Paragraph 3.1 of the technical requirements included the wording:
“(i) … the requirements contained in this section … are the MINIMUM requirements of [E.ON] to be taken into account in the design.
(ii) It shall be the responsibility of [MTH] to identify any areas where the works need to be designed to any additional or more rigorous requirements or parameters.”
Paragraph 3.2 of the technical requirements dealt with design and required the contractor to prepare its detailed design in accordance with international standard DNV-OS-J101 (“J101”) for the design of offshore wind turbines. Paragraph 3.2.2.2(ii) went on to state that:
“The design of the foundations shall ensure a lifetime of 20 years in every aspect without planned replacement …”
Unknown to either party, however, the international standard J101 contained a critical flaw. Section 9 of J101 dealt with the design and construction of grouted connections, which connect the bottom of the turbine tower to the top of the monopile. It contained a number of parametric equations, one of which calculated the fatigue strength of the grouted connection and their susceptibility to stress fractures. A constant in that equation was incorrect by a factor of 10. The effect was that using the equation as stated would significantly overestimate the grouted connection’s ability to withstand the constant stresses placed on it by the wind and sea.
MTH duly proceeded with the works and developed a detailed design for the grouted connections based on J101. Pursuant to the contract, they appointed Det Norske Veritas (“DNV”), the authors of J101, as the Certifying Authority.

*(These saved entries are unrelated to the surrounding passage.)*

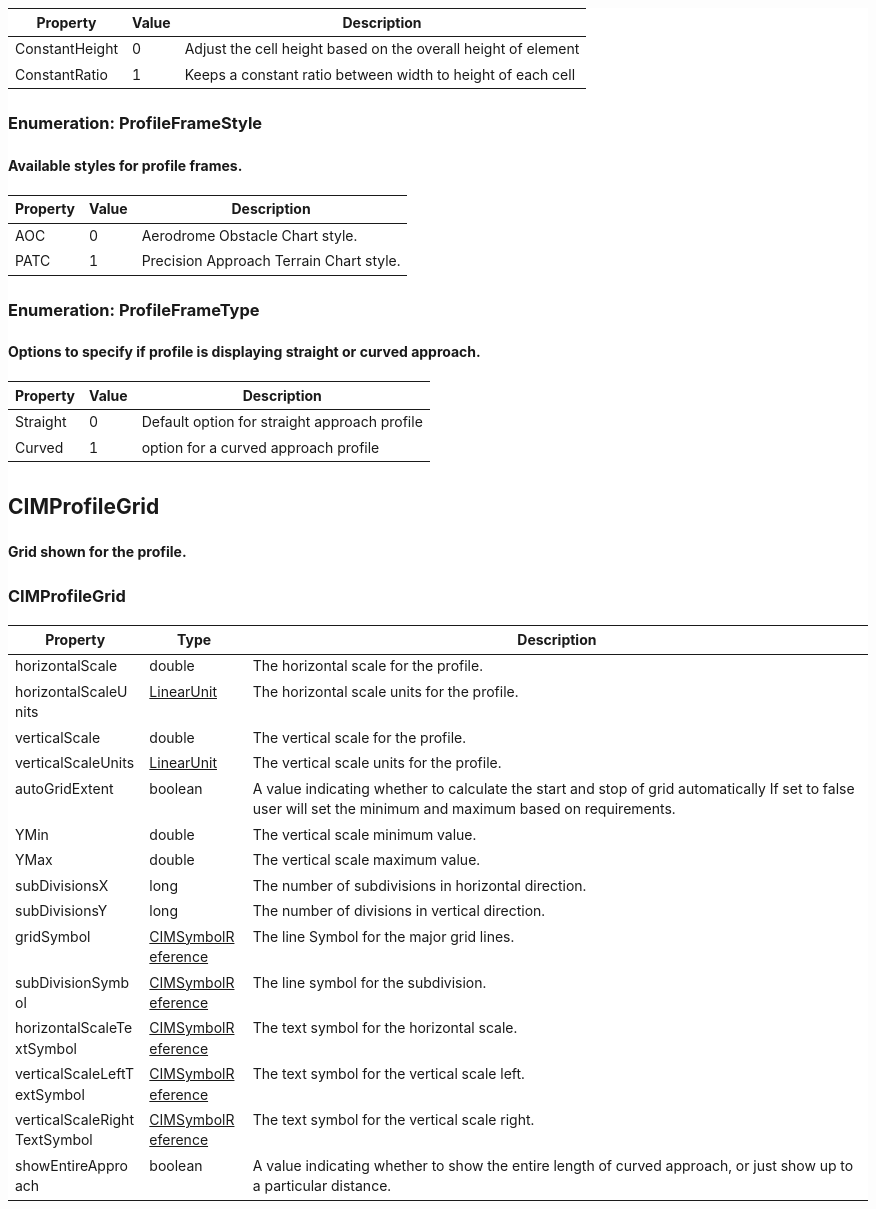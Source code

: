 |Property | Value | Description | 
|---------|--------|--------|
| ConstantHeight| 0| Adjust the cell height based on the overall height of element 
| ConstantRatio| 1| Keeps a constant ratio between width to height of each cell 



### Enumeration: ProfileFrameStyle
#### Available styles for profile frames. 

|Property | Value | Description | 
|---------|--------|--------|
| AOC| 0| Aerodrome Obstacle Chart style. 
| PATC| 1| Precision Approach Terrain Chart style. 



### Enumeration: ProfileFrameType
#### Options to specify if profile is displaying straight or curved approach. 

|Property | Value | Description | 
|---------|--------|--------|
| Straight| 0| Default option for straight approach profile 
| Curved| 1| option for a curved approach profile 




## CIMProfileGrid
#### Grid shown for the profile. 


### CIMProfileGrid 

|Property | Type | Description | 
|---------|--------|--------|
| horizontalScale | double | The horizontal scale for the profile. 
| horizontalScaleUnits | [LinearUnit](ExternalReferences.md#linearunit) | The horizontal scale units for the profile. 
| verticalScale | double | The vertical scale for the profile. 
| verticalScaleUnits | [LinearUnit](ExternalReferences.md#linearunit) | The vertical scale units for the profile. 
| autoGridExtent | boolean | A value indicating whether to calculate the start and stop of grid automatically If set to false user will set the minimum and maximum based on requirements. 
| YMin | double | The vertical scale minimum value. 
| YMax | double | The vertical scale maximum value. 
| subDivisionsX | long | The number of subdivisions in horizontal direction. 
| subDivisionsY | long | The number of divisions in vertical direction. 
| gridSymbol | [CIMSymbolReference](CIMRenderers.md#cimsymbolreference) | The line Symbol for the major grid lines. 
| subDivisionSymbol | [CIMSymbolReference](CIMRenderers.md#cimsymbolreference) | The line symbol for the subdivision. 
| horizontalScaleTextSymbol | [CIMSymbolReference](CIMRenderers.md#cimsymbolreference) | The text symbol for the horizontal scale. 
| verticalScaleLeftTextSymbol | [CIMSymbolReference](CIMRenderers.md#cimsymbolreference) | The text symbol for the vertical scale left. 
| verticalScaleRightTextSymbol | [CIMSymbolReference](CIMRenderers.md#cimsymbolreference) | The text symbol for the vertical scale right. 
| showEntireApproach | boolean | A value indicating whether to show the entire length of curved approach, or just show up to a particular distance.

Rubber-stamping their own standard, DNV evaluated and approved MTH’s designs.
MTH commenced the installation of foundations in the Solway Firth in December 2007 and completed the work in February 2009. Later that year a serious problem came to light in a different wind farm, Egmond aan Zee, where J101 had also been used in the design. The grouted connections had started to fail. The transition pieces, steel cylinders connecting the foundations to the towers, began to slip down the monopiles.
DNV carried out an internal review in September 2009. They discovered the error in section 9 of J101. DNV immediately sent a letter to MTH and others in the industry alerting them to the situation. Of course, this alert was already too late for MTH. It was only a matter of time before the grouted connections at Robin Rigg began to fail.
This is exactly what happened from April 2010. The transition pieces began to slip down the monopiles. If this were not halted the towers would buckle and collapse into the sea. The parties agreed to a scheme of remedial works in the sum of €26.5 million and started proceedings in court to determine which of them should pick up the tab. ON argued that MTH was in breach of its overriding fitness for purpose obligations, while MTH argued that it had exercised reasonable skill and care and that any fitness for purpose obligation was qualified by its duty to comply with J101.
In the High Court, Edwards-Stuart J held in favor of E.ON and found that MTH was liable for the cost of the remedial works. He held that the relevant contractual obligations were not mutually inconsistent, but rather additional to one another, and that MTH had breached a warranty that the foundations would have a service life of 20 years.
MTH appealed to the Court of Appeal, which reversed the decision. In his lead judgment, Jackson LJ’s starting point was that all of the provisions in the technical requirements, with the exception of paragraph 3.2.2.2(ii), were compatible with the proposition that the entirety of the contractor’s obligation was to construct the works with reasonable skill and care while adhering to the relevant contractual standards and specifications.
By contrast, paragraph 3.2.2.2(ii) suggested that the contractor was required to produce wind turbines with a guaranteed operational life of 20 years. Jackson LJ held that this was inconsistent with J101 and the remainder of the technical requirements and was “too slender a thread” on which to impose what was in effect a 20-year warranty on MTH.